Extracted data entries:
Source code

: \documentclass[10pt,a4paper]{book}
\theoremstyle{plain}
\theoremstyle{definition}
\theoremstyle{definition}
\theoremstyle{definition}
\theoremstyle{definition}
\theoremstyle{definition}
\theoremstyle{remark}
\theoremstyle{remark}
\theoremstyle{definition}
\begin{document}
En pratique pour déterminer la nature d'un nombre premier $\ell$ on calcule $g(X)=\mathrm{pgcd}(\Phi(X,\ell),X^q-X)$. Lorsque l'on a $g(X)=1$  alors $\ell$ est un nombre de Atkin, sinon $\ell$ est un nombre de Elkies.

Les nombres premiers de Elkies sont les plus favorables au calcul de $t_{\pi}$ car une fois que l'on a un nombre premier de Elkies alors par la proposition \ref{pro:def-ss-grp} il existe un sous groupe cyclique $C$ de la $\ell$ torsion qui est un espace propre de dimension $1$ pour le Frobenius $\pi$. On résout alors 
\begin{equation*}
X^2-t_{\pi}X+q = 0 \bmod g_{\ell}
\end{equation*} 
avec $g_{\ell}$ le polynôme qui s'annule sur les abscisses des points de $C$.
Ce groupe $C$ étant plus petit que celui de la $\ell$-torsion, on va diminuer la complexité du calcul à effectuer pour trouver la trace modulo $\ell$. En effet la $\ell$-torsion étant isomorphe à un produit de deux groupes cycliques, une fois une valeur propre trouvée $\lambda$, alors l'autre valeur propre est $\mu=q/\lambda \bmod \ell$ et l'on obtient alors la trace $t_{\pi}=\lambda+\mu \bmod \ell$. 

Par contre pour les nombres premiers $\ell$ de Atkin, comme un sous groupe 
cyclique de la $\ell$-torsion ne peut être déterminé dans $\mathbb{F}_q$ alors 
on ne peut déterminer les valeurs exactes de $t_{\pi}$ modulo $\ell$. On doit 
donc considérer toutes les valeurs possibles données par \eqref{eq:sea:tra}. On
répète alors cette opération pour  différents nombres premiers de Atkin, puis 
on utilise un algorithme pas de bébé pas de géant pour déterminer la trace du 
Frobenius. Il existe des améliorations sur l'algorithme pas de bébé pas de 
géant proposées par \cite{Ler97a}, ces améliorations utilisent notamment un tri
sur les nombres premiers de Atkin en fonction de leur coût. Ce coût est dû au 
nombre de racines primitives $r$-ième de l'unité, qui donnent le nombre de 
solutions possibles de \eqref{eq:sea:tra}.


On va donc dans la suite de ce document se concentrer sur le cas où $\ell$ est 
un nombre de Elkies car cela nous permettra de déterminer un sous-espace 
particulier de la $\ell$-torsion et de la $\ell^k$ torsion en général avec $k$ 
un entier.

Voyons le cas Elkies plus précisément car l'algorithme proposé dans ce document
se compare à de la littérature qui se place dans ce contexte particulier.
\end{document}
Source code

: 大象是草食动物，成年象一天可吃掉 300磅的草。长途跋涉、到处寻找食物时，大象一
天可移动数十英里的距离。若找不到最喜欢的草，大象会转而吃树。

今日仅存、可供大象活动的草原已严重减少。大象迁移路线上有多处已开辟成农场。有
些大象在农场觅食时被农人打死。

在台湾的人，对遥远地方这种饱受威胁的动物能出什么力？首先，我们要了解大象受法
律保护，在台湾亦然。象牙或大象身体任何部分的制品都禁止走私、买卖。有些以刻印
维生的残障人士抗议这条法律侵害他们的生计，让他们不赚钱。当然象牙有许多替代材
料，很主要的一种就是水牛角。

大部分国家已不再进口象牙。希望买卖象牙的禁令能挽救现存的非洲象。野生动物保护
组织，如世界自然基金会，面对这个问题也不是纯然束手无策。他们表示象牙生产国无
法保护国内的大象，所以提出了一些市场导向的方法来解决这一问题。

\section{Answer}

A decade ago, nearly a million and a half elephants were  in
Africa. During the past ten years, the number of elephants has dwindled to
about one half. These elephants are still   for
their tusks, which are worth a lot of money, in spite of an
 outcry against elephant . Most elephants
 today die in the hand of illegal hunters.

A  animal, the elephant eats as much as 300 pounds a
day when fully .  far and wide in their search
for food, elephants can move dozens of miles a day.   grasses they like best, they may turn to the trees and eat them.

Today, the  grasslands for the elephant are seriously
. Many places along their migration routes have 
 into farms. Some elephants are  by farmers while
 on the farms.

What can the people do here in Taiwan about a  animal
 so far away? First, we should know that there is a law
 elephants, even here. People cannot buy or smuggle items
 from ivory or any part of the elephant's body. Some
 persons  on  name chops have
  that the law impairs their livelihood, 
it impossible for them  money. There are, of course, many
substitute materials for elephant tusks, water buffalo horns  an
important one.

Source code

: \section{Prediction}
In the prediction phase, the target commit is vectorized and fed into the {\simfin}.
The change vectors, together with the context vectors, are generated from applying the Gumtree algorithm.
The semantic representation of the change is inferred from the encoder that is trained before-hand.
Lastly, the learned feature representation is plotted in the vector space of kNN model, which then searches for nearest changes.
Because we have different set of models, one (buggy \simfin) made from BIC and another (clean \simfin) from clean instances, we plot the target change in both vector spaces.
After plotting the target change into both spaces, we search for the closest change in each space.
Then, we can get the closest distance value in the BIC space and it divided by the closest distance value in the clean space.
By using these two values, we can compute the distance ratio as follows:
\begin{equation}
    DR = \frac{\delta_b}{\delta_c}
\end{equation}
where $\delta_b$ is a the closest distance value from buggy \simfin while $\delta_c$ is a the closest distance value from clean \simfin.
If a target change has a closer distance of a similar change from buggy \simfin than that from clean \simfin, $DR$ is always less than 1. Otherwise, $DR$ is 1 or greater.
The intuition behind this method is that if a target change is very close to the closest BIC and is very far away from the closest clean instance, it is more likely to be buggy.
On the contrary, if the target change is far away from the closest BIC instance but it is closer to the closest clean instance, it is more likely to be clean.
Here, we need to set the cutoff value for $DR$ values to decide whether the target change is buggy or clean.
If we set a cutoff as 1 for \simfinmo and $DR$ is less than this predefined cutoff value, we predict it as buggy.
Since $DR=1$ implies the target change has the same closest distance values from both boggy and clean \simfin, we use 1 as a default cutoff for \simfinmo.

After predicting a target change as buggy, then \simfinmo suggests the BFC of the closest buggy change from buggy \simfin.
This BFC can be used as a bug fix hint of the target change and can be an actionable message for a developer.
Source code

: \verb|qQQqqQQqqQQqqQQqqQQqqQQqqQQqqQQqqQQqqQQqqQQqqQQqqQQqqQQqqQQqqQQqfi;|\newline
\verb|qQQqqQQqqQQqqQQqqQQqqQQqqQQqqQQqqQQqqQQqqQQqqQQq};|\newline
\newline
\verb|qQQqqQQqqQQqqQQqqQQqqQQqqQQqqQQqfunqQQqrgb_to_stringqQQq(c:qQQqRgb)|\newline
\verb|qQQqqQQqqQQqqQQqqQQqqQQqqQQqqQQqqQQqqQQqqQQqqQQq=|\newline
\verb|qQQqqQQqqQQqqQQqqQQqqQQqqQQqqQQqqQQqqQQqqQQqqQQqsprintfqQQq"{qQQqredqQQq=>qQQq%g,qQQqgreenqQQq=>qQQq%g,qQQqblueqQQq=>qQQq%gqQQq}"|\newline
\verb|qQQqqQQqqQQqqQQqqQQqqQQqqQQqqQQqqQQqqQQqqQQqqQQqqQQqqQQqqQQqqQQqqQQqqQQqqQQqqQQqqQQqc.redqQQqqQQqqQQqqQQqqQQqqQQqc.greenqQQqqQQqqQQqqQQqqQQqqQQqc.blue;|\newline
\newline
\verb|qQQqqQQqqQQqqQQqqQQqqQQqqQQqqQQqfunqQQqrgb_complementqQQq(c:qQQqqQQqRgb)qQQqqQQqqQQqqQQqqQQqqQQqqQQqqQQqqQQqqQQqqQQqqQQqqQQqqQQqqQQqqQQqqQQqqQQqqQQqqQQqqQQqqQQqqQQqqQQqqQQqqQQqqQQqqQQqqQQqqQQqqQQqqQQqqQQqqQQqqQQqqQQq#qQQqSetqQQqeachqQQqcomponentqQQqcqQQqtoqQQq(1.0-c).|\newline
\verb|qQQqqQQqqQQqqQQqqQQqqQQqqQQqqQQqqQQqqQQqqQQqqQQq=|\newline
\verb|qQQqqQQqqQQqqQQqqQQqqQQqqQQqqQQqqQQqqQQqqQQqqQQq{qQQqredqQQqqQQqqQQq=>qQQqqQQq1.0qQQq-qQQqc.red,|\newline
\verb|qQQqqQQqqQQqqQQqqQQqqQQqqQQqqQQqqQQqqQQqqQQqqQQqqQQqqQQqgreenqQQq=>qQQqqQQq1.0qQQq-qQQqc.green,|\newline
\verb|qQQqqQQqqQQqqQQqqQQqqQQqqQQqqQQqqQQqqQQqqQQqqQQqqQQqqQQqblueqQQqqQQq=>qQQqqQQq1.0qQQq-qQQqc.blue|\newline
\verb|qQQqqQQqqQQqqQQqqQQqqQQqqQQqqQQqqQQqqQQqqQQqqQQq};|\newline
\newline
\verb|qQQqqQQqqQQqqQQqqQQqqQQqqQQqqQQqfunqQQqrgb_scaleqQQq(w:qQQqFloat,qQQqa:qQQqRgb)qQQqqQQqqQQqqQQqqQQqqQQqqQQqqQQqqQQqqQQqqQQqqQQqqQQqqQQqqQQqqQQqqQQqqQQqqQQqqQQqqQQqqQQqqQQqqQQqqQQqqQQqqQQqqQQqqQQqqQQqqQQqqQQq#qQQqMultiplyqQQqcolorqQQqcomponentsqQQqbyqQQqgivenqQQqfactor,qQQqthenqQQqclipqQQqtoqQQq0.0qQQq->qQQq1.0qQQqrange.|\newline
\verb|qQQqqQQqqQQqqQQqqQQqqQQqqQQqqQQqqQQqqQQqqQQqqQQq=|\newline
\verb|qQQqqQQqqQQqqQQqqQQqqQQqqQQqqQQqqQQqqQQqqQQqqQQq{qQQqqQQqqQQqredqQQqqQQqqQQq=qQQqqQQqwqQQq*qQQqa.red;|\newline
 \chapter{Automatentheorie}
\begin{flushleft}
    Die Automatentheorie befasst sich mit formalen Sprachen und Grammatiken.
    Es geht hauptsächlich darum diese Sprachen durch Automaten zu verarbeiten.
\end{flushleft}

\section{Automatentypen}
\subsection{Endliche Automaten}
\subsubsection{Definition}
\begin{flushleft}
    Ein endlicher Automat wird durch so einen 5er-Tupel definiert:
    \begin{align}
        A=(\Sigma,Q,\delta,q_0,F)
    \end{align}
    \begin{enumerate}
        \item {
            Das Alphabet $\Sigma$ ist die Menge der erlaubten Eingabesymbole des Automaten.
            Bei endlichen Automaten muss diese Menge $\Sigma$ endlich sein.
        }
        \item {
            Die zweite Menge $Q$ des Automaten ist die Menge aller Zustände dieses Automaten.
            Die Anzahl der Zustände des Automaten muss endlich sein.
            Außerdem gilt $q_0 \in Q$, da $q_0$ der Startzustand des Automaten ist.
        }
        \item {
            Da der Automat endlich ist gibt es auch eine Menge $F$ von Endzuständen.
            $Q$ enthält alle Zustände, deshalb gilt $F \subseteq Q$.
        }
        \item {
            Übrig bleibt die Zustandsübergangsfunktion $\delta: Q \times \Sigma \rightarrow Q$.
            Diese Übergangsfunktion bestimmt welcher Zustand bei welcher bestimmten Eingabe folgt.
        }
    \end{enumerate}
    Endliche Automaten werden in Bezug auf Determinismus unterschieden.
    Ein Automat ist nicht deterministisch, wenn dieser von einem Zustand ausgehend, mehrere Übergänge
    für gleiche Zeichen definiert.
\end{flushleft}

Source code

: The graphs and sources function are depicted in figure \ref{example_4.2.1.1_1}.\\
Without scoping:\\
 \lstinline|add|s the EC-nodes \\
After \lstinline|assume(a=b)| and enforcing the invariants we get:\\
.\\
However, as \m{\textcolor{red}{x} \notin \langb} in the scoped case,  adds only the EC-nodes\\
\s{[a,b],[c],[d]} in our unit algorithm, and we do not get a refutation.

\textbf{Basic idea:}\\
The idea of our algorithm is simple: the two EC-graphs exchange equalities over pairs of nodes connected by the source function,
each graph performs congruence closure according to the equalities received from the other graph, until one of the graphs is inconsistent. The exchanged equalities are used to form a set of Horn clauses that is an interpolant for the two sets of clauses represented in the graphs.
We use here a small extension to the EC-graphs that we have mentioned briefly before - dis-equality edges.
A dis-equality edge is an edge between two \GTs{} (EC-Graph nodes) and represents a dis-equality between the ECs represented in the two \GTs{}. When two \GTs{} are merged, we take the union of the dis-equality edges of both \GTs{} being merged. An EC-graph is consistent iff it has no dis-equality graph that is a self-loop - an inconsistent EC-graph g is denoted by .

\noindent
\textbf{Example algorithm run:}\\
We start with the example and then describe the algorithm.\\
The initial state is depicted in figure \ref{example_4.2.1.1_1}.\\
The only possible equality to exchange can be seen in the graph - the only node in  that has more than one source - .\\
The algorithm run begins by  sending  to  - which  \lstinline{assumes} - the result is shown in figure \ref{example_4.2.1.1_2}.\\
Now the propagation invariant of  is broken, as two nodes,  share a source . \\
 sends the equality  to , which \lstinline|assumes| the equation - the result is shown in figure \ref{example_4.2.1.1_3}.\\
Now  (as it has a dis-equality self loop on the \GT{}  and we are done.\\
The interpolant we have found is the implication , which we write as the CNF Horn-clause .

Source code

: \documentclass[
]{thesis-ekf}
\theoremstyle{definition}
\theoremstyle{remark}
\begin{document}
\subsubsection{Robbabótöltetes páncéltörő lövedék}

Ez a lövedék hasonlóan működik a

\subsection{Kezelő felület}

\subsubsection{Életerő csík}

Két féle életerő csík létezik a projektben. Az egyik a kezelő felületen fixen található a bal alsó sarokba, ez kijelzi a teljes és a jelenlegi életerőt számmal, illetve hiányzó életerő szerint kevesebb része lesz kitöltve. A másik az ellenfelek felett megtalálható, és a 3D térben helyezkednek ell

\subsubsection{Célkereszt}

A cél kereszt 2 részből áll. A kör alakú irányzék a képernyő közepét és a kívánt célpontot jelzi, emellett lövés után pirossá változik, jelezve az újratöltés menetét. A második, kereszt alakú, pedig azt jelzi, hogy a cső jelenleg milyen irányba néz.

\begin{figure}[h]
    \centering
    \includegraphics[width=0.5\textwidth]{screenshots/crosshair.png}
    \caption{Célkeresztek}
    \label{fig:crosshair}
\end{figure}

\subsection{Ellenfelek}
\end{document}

Work to complete:
Copy out the lines above exactly, beginning at the one that contains "300 pounds a" and ending at the one that contains "The change vectors, together".

Answer to this problem:
A  animal, the elephant eats as much as 300 pounds a
day when fully .  far and wide in their search
for food, elephants can move dozens of miles a day.   grasses they like best, they may turn to the trees and eat them.

Today, the  grasslands for the elephant are seriously
. Many places along their migration routes have 
 into farms. Some elephants are  by farmers while
 on the farms.

What can the people do here in Taiwan about a  animal
 so far away? First, we should know that there is a law
 elephants, even here. People cannot buy or smuggle items
 from ivory or any part of the elephant's body. Some
 persons  on  name chops have
  that the law impairs their livelihood, 
it impossible for them  money. There are, of course, many
substitute materials for elephant tusks, water buffalo horns  an
important one.

Source code

: \section{Prediction}
In the prediction phase, the target commit is vectorized and fed into the {\simfin}.
The change vectors, together with the context vectors, are generated from applying the Gumtree algorithm.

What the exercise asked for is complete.